No caso dos autos, a ministra afirmou que o TJMT fez menção expressa à parceria existente entre o Supermercado Modelo e a instituição bancária, o que autoriza ao banco a intervenção na condição de terceiro interessado, tendo em vista a capacidade de a sentença influenciar a relação jurídica que o IBI possui com os consumidores.

No entanto, ao admitir o interesse recursal da instituição financeira, a relatora apontou que “a admissão da qualidade de terceiro interessado do Banco IBI S/A – Banco Múltiplo traz como consequência, apenas, o reconhecimento de seu interesse de recorrer do acórdão proferido pelo TJMT, não havendo nulidade a ser pronunciada, ante ausência de prejuízo efetivo e a incidência do princípio pas de nullité sans grief”.

Direitos individuais homogêneos e origem comum

Em relação aos temas discutidos pelo banco no recurso especial relacionados à possibilidade de propositura de ação coletiva, a ministra disse que o interesse individual homogêneo tem como origem comum o contrato do cartão Modelo, no qual estaria ocorrendo a cobrança ilícita.

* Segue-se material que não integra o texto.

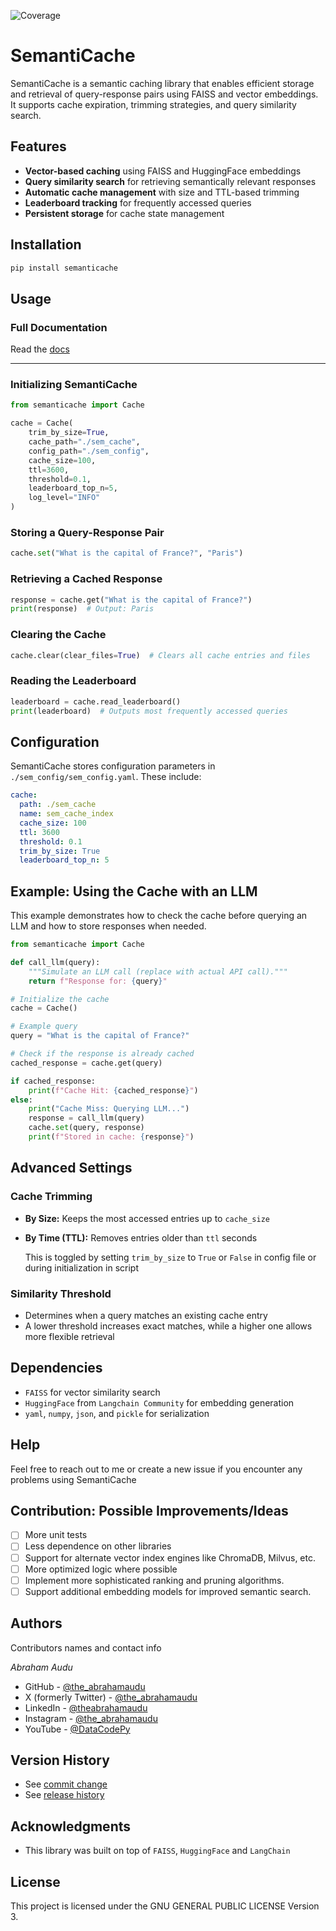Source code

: ![Coverage](https://img.shields.io/badge/coverage-75%25-brightgreen)

# SemantiCache

SemantiCache is a semantic caching library that enables efficient storage and retrieval of query-response pairs using FAISS and vector embeddings. It supports cache expiration, trimming strategies, and query similarity search.

## Features
- **Vector-based caching** using FAISS and HuggingFace embeddings
- **Query similarity search** for retrieving semantically relevant responses
- **Automatic cache management** with size and TTL-based trimming
- **Leaderboard tracking** for frequently accessed queries
- **Persistent storage** for cache state management

## Installation

```sh
pip install semanticache
```

## Usage

### Full Documentation
Read the [docs](https://github.com/theabrahamaudu/SemantiCache/blob/main/docs/SemantiCacheDocs.md)
_________________________________________________________________________

### Initializing SemantiCache

```python
from semanticache import Cache

cache = Cache(
    trim_by_size=True,
    cache_path="./sem_cache",
    config_path="./sem_config",
    cache_size=100,
    ttl=3600,
    threshold=0.1,
    leaderboard_top_n=5,
    log_level="INFO"
)
```

### Storing a Query-Response Pair

```python
cache.set("What is the capital of France?", "Paris")
```

### Retrieving a Cached Response

```python
response = cache.get("What is the capital of France?")
print(response)  # Output: Paris
```

### Clearing the Cache

```python
cache.clear(clear_files=True)  # Clears all cache entries and files
```

### Reading the Leaderboard

```python
leaderboard = cache.read_leaderboard()
print(leaderboard)  # Outputs most frequently accessed queries
```

## Configuration
SemantiCache stores configuration parameters in `./sem_config/sem_config.yaml`. These include:

```yaml
cache:
  path: ./sem_cache
  name: sem_cache_index
  cache_size: 100
  ttl: 3600
  threshold: 0.1
  trim_by_size: True
  leaderboard_top_n: 5
```

## Example: Using the Cache with an LLM

This example demonstrates how to check the cache before querying an LLM and how to store responses when needed.

```python
from semanticache import Cache

def call_llm(query):
    """Simulate an LLM call (replace with actual API call)."""
    return f"Response for: {query}"

# Initialize the cache
cache = Cache()

# Example query
query = "What is the capital of France?"

# Check if the response is already cached
cached_response = cache.get(query)

if cached_response:
    print(f"Cache Hit: {cached_response}")
else:
    print("Cache Miss: Querying LLM...")
    response = call_llm(query)
    cache.set(query, response)
    print(f"Stored in cache: {response}")
```

## Advanced Settings
### Cache Trimming
- **By Size:** Keeps the most accessed entries up to `cache_size`
- **By Time (TTL):** Removes entries older than `ttl` seconds

    This is toggled by setting `trim_by_size` to `True` or `False` in config file or during initialization in script

### Similarity Threshold
- Determines when a query matches an existing cache entry
- A lower threshold increases exact matches, while a higher one allows more flexible retrieval

## Dependencies
- `FAISS` for vector similarity search
- `HuggingFace` from `Langchain Community` for embedding generation
- `yaml`, `numpy`, `json`, and `pickle` for serialization

## Help
Feel free to reach out to me or create a new issue if you encounter any problems using SemantiCache

## Contribution: Possible Improvements/Ideas

- [ ] More unit tests
- [ ] Less dependence on other libraries
- [ ] Support for alternate vector index engines like ChromaDB, Milvus, etc.
- [ ] More optimized logic where possible
- [ ] Implement more sophisticated ranking and pruning algorithms.
- [ ] Support additional embedding models for improved semantic search.

## Authors

Contributors names and contact info

*Abraham Audu*

* GitHub - [@the_abrahamaudu](https://github.com/theabrahamaudu)
* X (formerly Twitter) - [@the_abrahamaudu](https://x.com/the_abrahamaudu)
* LinkedIn - [@theabrahamaudu](https://www.linkedin.com/in/theabrahamaudu/)
* Instagram - [@the_abrahamaudu](https://www.instagram.com/the_abrahamaudu/)
* YouTube - [@DataCodePy](https://www.youtube.com/@DataCodePy)

## Version History

* See [commit change](https://github.com/theabrahamaudu/SemantiCache/commits/main/)
* See [release history](https://github.com/theabrahamaudu/SemantiCache/releases)

## Acknowledgments

* This library was built on top of `FAISS`, `HuggingFace` and `LangChain`

## License
This project is licensed under the GNU GENERAL PUBLIC LICENSE Version 3.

Ressaltou a relatora que os interesses individuais homogêneos são definidos por sua origem comum, a qual se refere “a um específico fato ou peculiar direito que é universal às inúmeras relações jurídicas individuais, a partir dos quais haverá conexão processual, caracterizada pela identidade de causa de pedir próxima ou remota, que é o elemento tutelado nas ações coletivas que versem sobre individuais homogêneos”.

A ministra destacou que “as peculiaridades de cada situação individual e a diversidade de proveitos que podem advir aos consumidores não são, portanto, óbices à tutela coletiva de interesses individuais homogêneos, porquanto não interferem na origem comum e universal da pretensão (causa de pedir próxima ou remota)”.

Divulgação ampla

No caso da publicação em jornais, Nancy Andrighi reforçou a jurisprudência da Terceira Turma no sentido de que a publicidade dada à sentença genérica deve observar as novas disposições do artigo 257 do CPC de 2015, minimizando a “custosa publicação física” e facilitando sua divulgação a um número maior de pessoas.

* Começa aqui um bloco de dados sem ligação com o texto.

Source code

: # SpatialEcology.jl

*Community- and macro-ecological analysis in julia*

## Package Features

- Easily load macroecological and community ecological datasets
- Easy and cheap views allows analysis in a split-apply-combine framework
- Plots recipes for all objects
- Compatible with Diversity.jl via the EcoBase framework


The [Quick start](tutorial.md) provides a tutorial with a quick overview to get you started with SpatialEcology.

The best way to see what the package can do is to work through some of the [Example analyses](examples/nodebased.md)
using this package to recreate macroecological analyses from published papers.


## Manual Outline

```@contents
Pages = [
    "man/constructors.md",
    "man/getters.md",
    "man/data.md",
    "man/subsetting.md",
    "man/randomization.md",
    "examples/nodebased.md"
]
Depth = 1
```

O recurso ficou assim ementado:

PROCESSUAL CIVIL. AGRAVO EM RECURSO ESPECIAL. IMPUGNAÇÃO ESPECÍFICA DA DECISÃO DE ADMISSIBILIDADE DO RECURSO ESPECIAL. AUSÊNCIA. SÚMULA 182/STJ.
1. O agravo interposto contra decisão denegatória de processamento de recurso especial que não impugna, especificamente, todos os fundamentos por ela utilizados, não deve ser conhecido.
2. Agravo não conhecido. PROCESSUAL CIVIL E CONSUMIDOR. RECURSO ESPECIAL. AÇÃO COLETIVA DE CONSUMO. EMBARGOS DE DECLARAÇÃO. OMISSÃO, CONTRADIÇÃO OU OBSCURIDADE. NÃO OCORRÊNCIA. RECURSO. TERCEIRO INTERESSADO. ART. 499 DO CPC/73 (ART. 996 DO CPC/15). NULIDADE. PREJUÍZO CONCRETO E EFETIVO. DEMONSTRAÇÃO. AUSÊNCIA. INTERESSES INDIVIDUAIS HOMOGÊNEOS. ORIGEM COMUM. CONFIGURAÇÃO. PREQUESTIONAMENTO. ORDEM PÚBLICA. AUSÊNCIA. MULTA COMINATÓRIA. VALOR. PROPORCIONALIDADE. REEXAME DE FATOS E PROVAS. SÚMULA 7/STJ. PUBLICAÇÃO DA SENTENÇA. JORNAIS DE GRANDE CIRCULAÇÃO.
1. Cuida-se de ação coletiva de consumo, na qual se questiona a validade da cobrança de tarifa de administração e conservação de crédito, relacionados aos cartões emitidos para que os consumidores realizassem compras financiadas pela agravante.
2. Recursos especiais interpostos em 04/02/2015; conclusos ao gabinete em 25/08/2016; aplicação do CPC/73.
3. O propósito recursal consiste em determinar se: a) se ocorreu negativa de prestação jurisdicional; b) o recorrente possui legitimidade para recorrer da sentença como terceiro interessado e se há nulidade a ser reconhecida no processo; c) os interesses mencionados na inicial são homogêneos e aptos à tutela coletiva; d) a sentença extrapolou o pedido da inicial; e) houve cerceamento de defesa da recorrente; f) o prazo prescricional é trienal; g) as astreintes foram fixadas em valor razoável e proporcional; h) é possível a condenação à publicação da decisão em jornais de grande circulação.
4. Ausentes os vícios do art. 535 do CPC/73, rejeitam-se os embargos de declaração.
5. O terceiro, estranho ao processo, também pode ter legitimidade para recorrer de uma determinada decisão proferida em ação na qual não é parte, mas, para tanto, ele deve ter interesse jurídico no processo, de natureza análoga ao do assistente. Precedentes.
5. Na presente hipótese, a sentença tem capacidade de influenciar a relação jurídica que o recorrente possui com os consumidores, os quais, na pessoa do substituto processual, são adversários do assistido, havendo, portanto, interesse jurídico de recorrer da sentença.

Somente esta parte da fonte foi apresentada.